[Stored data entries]
────
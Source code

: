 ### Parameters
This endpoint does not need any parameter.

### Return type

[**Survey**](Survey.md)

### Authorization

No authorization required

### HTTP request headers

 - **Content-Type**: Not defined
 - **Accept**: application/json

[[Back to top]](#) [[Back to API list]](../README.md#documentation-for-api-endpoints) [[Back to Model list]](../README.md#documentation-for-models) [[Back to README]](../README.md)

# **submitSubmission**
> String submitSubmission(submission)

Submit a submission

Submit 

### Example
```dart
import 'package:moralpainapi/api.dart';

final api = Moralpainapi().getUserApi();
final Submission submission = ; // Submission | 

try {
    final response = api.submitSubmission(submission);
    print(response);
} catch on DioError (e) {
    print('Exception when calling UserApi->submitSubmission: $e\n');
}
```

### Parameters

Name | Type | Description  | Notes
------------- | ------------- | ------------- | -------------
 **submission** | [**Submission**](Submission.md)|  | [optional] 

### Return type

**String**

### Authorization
────
Problem description:
What you return must match the data above character for character.

Solution to this exercise:
Source code

: ### Parameters
This endpoint does not need any parameter.

### Return type

[**Survey**](Survey.md)

### Authorization

No authorization required

### HTTP request headers

 - **Content-Type**: Not defined
 - **Accept**: application/json

[[Back to top]](#) [[Back to API list]](../README.md#documentation-for-api-endpoints) [[Back to Model list]](../README.md#documentation-for-models) [[Back to README]](../README.md)

# **submitSubmission**
> String submitSubmission(submission)

Submit a submission

Submit 

### Example
```dart
import 'package:moralpainapi/api.dart';

final api = Moralpainapi().getUserApi();
final Submission submission = ; // Submission | 

try {
    final response = api.submitSubmission(submission);
    print(response);
} catch on DioError (e) {
    print('Exception when calling UserApi->submitSubmission: $e\n');
}
```

### Parameters

Name | Type | Description  | Notes
------------- | ------------- | ------------- | -------------
 **submission** | [**Submission**](Submission.md)|  | [optional] 

### Return type

**String**

### Authorization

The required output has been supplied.